SimCity had a read-after-free bug that Microsoft patched in Windows 95. That was a lot easier for customers than having Maxis fix it, which could have required exchanging copies of the game.
I think we're starting to see more of this sort of thing happening now with Proton and Wine gaining prominence in the Linux community. Some games (Elden Ring comes to mind) have bad enough PC ports when they come out that the compatibility layer can incorporate a hotfix to improve performance, while users of the software on the original platform still had to suffer.
Fairly sure GPU drivers do the same thing where they include a ton of per game tweaks to make them run faster. It does feel like a fragile way of doing things where an external component that should be agnostic to the software running ends up including a handful of junk trying to fix stuff that should have been fixed by the consumer of the driver.
GPU driver packages are already a huge collection of workarounds for bad game engine coding.
An Nvidia employee once told me that one of the easiest ways to squeeze out a few extra frames on your old machine is to rename the game executable to hl2.exe.
This sounds like a really interesting story, would like to read more on why half life 2 specifically? the game itself was pretty well optimized and ran on really low end hardware even back in the day.
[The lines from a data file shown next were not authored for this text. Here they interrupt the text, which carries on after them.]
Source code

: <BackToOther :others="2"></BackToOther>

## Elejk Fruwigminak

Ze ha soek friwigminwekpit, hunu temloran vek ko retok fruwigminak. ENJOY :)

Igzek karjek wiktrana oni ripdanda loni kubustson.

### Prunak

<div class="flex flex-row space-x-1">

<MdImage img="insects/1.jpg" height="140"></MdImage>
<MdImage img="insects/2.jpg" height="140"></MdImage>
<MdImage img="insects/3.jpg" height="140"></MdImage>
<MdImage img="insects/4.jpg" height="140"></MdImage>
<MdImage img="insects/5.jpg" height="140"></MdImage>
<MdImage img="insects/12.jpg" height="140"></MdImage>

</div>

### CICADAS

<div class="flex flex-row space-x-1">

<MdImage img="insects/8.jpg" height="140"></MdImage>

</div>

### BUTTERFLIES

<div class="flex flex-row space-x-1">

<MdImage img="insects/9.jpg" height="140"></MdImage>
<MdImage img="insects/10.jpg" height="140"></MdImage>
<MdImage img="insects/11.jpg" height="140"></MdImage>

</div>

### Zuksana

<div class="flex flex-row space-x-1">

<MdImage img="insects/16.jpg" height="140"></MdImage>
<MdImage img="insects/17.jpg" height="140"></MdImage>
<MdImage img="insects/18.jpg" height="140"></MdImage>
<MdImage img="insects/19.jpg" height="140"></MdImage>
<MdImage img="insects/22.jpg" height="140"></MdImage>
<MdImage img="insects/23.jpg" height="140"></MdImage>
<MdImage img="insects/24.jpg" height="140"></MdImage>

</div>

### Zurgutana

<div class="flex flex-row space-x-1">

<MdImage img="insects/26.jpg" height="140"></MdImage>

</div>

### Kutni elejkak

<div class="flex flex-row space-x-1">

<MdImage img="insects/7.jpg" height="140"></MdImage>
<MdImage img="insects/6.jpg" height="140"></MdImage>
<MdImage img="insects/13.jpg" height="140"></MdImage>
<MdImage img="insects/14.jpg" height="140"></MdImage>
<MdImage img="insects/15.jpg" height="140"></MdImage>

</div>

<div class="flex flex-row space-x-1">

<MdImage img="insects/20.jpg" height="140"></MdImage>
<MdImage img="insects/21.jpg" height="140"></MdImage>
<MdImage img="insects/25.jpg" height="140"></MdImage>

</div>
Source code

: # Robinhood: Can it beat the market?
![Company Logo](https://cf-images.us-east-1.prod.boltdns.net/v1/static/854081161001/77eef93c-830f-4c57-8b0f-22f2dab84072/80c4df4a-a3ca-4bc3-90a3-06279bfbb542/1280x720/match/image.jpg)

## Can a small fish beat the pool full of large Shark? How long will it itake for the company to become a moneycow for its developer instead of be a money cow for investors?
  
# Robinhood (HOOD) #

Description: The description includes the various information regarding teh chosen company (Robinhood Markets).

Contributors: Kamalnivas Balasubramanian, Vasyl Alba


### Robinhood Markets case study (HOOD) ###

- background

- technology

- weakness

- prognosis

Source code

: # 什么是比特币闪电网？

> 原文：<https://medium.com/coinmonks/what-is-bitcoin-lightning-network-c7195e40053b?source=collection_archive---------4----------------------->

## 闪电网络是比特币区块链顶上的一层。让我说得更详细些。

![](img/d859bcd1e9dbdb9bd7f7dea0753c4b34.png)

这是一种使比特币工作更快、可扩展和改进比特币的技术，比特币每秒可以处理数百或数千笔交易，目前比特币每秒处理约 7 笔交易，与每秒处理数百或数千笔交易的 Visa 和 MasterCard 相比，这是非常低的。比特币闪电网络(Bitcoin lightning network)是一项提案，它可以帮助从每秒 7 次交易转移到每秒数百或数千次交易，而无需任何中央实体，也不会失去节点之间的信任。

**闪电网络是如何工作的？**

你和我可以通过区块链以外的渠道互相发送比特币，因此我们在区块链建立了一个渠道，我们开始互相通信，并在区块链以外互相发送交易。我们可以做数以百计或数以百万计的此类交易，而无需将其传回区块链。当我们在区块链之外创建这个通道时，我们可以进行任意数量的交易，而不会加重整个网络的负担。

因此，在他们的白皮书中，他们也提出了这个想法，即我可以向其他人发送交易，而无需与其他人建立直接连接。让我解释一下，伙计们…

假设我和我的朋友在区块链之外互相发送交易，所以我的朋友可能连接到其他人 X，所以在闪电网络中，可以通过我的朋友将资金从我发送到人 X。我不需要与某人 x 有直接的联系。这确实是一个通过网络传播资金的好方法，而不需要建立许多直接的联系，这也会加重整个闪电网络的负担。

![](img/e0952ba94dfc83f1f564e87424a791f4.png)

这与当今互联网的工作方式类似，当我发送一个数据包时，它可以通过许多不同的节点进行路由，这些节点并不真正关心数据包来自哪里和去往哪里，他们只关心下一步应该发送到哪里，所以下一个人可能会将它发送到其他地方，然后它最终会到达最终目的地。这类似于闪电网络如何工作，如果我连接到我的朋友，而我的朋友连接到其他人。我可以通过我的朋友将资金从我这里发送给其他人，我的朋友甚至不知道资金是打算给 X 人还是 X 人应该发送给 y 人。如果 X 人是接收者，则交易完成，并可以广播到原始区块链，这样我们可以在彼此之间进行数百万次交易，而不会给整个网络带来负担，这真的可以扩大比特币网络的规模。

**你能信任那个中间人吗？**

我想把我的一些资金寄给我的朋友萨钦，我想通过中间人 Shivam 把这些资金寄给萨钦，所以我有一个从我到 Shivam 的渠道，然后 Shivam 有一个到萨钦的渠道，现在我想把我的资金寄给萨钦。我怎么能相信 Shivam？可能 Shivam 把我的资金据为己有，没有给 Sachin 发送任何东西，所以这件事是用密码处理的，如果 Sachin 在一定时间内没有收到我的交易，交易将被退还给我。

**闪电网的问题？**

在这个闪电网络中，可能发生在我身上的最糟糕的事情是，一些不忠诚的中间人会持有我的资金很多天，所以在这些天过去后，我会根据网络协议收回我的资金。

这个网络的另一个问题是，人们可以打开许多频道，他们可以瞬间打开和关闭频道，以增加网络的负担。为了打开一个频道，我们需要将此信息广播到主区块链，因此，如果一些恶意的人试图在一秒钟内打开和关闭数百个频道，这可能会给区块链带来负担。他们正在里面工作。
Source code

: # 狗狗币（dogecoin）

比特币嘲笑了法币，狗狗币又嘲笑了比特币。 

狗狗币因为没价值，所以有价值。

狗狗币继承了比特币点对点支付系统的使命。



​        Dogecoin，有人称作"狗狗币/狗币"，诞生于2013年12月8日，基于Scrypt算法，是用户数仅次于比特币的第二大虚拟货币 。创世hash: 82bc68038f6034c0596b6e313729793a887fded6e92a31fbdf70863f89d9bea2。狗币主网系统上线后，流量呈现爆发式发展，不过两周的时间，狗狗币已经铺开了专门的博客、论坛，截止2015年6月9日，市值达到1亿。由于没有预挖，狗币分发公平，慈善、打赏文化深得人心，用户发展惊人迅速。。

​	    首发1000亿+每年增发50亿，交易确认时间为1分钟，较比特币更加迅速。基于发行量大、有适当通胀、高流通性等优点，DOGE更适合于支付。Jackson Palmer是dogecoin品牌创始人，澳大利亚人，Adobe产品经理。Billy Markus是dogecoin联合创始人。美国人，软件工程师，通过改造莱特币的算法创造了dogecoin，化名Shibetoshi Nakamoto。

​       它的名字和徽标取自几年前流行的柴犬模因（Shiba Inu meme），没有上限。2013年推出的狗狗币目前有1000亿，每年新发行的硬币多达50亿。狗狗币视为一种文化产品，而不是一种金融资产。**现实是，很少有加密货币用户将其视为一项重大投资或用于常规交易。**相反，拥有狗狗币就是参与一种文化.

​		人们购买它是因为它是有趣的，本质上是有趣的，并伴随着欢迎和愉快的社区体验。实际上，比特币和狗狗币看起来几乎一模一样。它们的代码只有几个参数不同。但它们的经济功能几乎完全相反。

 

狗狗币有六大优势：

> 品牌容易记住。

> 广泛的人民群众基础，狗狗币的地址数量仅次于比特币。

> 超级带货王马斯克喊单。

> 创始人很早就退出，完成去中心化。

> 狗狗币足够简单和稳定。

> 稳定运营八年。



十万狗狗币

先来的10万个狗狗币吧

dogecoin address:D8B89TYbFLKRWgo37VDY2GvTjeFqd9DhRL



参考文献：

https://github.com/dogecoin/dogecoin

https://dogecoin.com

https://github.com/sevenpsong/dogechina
If you go back 5 years, everyone was using Quake 3 Arena as the benchmark. ATI got in some hot water because if you renamed quake3.exe to quack3.exe, your FPS would drop by 15%, because they were silently reducing quality to juice their benchmark numbers.
> Anyway, my colleague found that there was one program that needed to allocate around 64KB of memory on the stack and initialize it. The standard way of doing this is to perform a stack probe to ensure that 64KB of memory is available, then subtracting 65536 from the stack pointer, and then initializing the memory in a small, tight loop.
Actually, the standard way of allocating 64 kB of memory on the stack is to just assume you can do it, subtract 64k from the stack pointer, and hope for the best.
Most stack allocations in the wild are not checked.
This reminds me of a story from 15 years ago, where I was developing a technology to download games on demand by hooking into the OS calls.
There was a particular game that was superslow when this tech was applied. Original game loading took around 15-20 seconds, whereas once the tech was applied it took easily 3-5 min, even with all data already downloaded.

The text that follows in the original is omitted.